For each line of the listing that contains "Departed", make a copy and return it.

> _Dataset entries_:
╭──

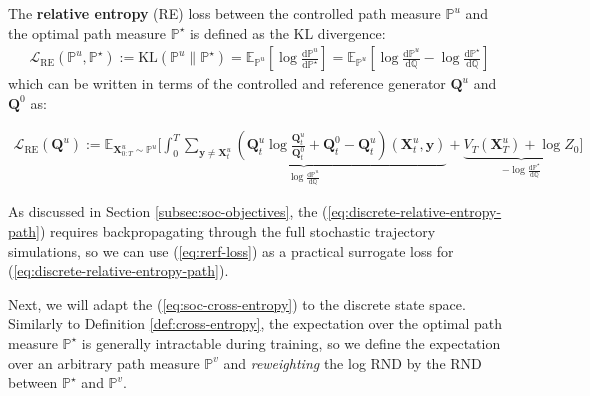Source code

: \documentclass{article}
\begin{document}
\begin{definition}\label{def:discrete-relative-entropy}
    The \textbf{relative entropy} (RE) loss between the controlled path measure $\mathbb{P}^u$ and the optimal path measure $\mathbb{P}^\star$ is defined as the KL divergence:
    \begin{align}
        \mathcal{L}_{\text{RE}}(\mathbb{P}^u, \mathbb{P}^\star):=\text{KL}(\mathbb{P}^u\|\mathbb{P}^\star)=\mathbb{E}_{\mathbb{P}^u}\left[\log \frac{\mathrm{d}\mathbb{P}^u}{\mathrm{d}\mathbb{P}^\star}\right]=\mathbb{E}_{\mathbb{P}^u}\left[\log \frac{\mathrm{d}\mathbb{P}^u}{\mathrm{d}\mathbb{Q}}-\log \frac{\mathrm{d}\mathbb{P}^\star}{\mathrm{d}\mathbb{Q}}\right]\tag{Discrete RE Objective}\label{eq:discrete-relative-entropy-path}
    \end{align}
    which can be written in terms of the controlled and reference generator $\boldsymbol{Q}^u$ and $\boldsymbol{Q}^0$ as:
    \begin{small}
    \begin{align}
        \mathcal{L}_{\text{RE}}(\boldsymbol{Q}^u):=\mathbb{E}_{\boldsymbol{X}^u_{0:T}\sim \mathbb{P}^u}\bigg[\underbrace{\int_0^T\sum_{\boldsymbol{y}\neq \boldsymbol{X}^u_t}\left(\boldsymbol{Q}_t^u\log \frac{\boldsymbol{Q}^u_t}{\boldsymbol{Q}^0_t}+\boldsymbol{Q}_t^0-\boldsymbol{Q}_t^u\right)(\boldsymbol{X}^u_t,\boldsymbol{y})}_{\log \frac{\mathrm{d}\mathbb{P}^u}{\mathrm{d}\mathbb{Q}}}+\underbrace{V_T(\boldsymbol{X}^u_T)+\log Z_0}_{-\log \frac{\mathrm{d}\mathbb{P}^\star}{\mathrm{d}\mathbb{Q}}}\bigg]\tag{Discrete RE Loss}\label{eq:relative-entropy-discrete}
    \end{align}
    \end{small}
\end{definition}

As discussed in Section \ref{subsec:soc-objectives}, the (\ref{eq:discrete-relative-entropy-path}) requires backpropagating through the full stochastic trajectory simulations, so we can use (\ref{eq:rerf-loss}) as a practical surrogate loss for (\ref{eq:discrete-relative-entropy-path}).

Next, we will adapt the (\ref{eq:soc-cross-entropy}) to the discrete state space. Similarly to Definition \ref{def:cross-entropy}, the expectation over the optimal path measure $\mathbb{P}^\star$ is generally intractable during training, so we define the expectation over an arbitrary path measure $\mathbb{P}^v$ and \textit{reweighting} the log RND by the RND between $\mathbb{P}^\star$ and $\mathbb{P}^v$.
\end{document}
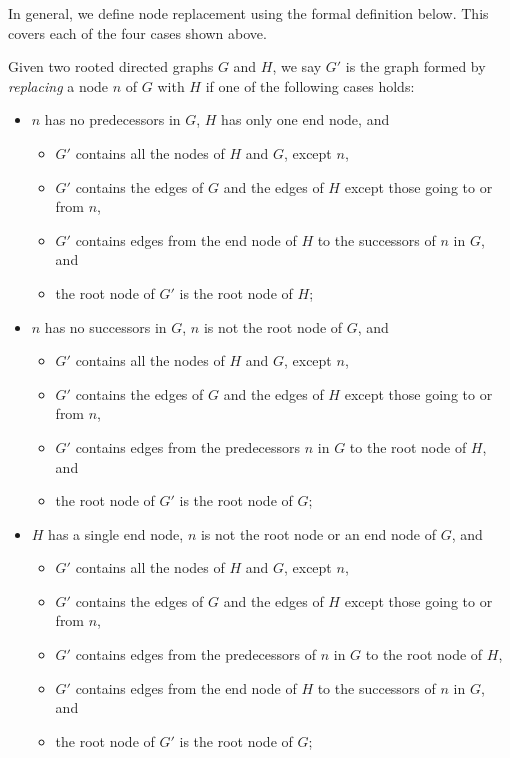 In general, we define node replacement using the formal definition
below.
This covers each of the four cases shown above.
\begin{defn}
  Given two rooted directed graphs $G$ and $H$, we say $G'$ is the
  graph formed by \emph{replacing} a node $n$ of $G$ with $H$ if one
  of the following cases holds:
  \begin{itemize}
  \item $n$ has no predecessors in $G$, $H$ has only one end node, and
    \begin{itemize}
    \item $G'$ contains all the nodes of $H$ and $G$, except $n$,
    \item $G'$ contains the edges of $G$ and the edges of $H$ except
      those going to or from $n$,
    \item $G'$ contains edges from the end node of $H$ to the
      successors of $n$ in $G$, and
    \item the root node of $G'$ is the root node of $H$;
    \end{itemize}
  \item $n$ has no successors in $G$, $n$ is not the root node of $G$, and
    \begin{itemize}
    \item $G'$ contains all the nodes of $H$ and $G$, except $n$,
    \item $G'$ contains the edges of $G$ and the edges of $H$ except
      those going to or from $n$,
    \item $G'$ contains edges from the predecessors $n$ in $G$ to the
      root node of $H$, and
    \item the root node of $G'$ is the root node of $G$;
    \end{itemize}
  \item $H$ has a single end node, $n$ is not the root node or an end
    node of $G$, and
    \begin{itemize}
    \item $G'$ contains all the nodes of $H$ and $G$, except $n$,
    \item $G'$ contains the edges of $G$ and the edges of $H$ except
      those going to or from $n$,
    \item $G'$ contains edges from the predecessors of $n$ in $G$ to
      the root node of $H$,
    \item $G'$ contains edges from the end node of $H$ to the
      successors of $n$ in $G$, and
    \item the root node of $G'$ is the root node of $G$;

\end{itemize}
\end{itemize}
\end{defn}
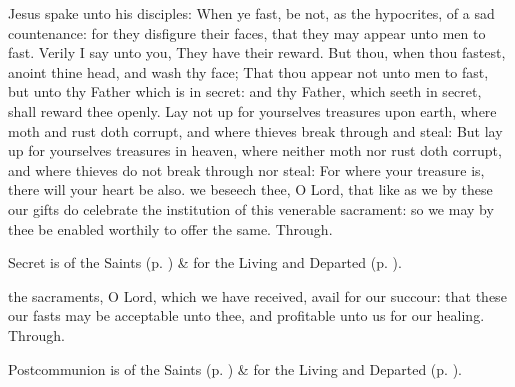  Jesus spake unto his disciples: When ye fast, be not, as the hypocrites, of a sad countenance: for they disfigure their faces, that they may appear unto men to fast. Verily I say unto you, They have their reward. But thou, when thou fastest, anoint thine head, and wash thy face; That thou appear not unto men to fast, but unto thy Father which is in secret: and thy Father, which seeth in secret, shall reward thee openly. Lay not up for yourselves treasures upon earth, where moth and rust doth corrupt, and where thieves break through and steal: But lay up for yourselves treasures in heaven, where neither moth nor rust doth corrupt, and where thieves do not break through nor steal: For where your treasure is, there will your heart be also.
\secret\label{AshWednesdayMassSecret}
 we beseech thee, O Lord, that like as we by these our gifts do celebrate the institution of this venerable sacrament: so we may by thee be enabled worthily to offer the same. Through.
\begin{rubric}
     Secret is of the Saints (p. \pageref{SPSaints}) \&  for the Living and Departed (p. \pageref{SPLivingDeparted}).
\end{rubric}
\postcommunion\label{AshWednesdayMassPostcommunion}
 the sacraments, O Lord, which we have received, avail for our succour: that these our fasts may be acceptable unto thee, and profitable unto us for our healing. Through.
\begin{rubric}
     Postcommunion is of the Saints (p. \pageref{SPSaints}) \&  for the Living and Departed (p. \pageref{SPLivingDeparted}).
\end{rubric}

╰──

> _Written reply_:
     Secret is of the Saints (p. \pageref{SPSaints}) \&  for the Living and Departed (p. \pageref{SPLivingDeparted}).
     Postcommunion is of the Saints (p. \pageref{SPSaints}) \&  for the Living and Departed (p. \pageref{SPLivingDeparted}).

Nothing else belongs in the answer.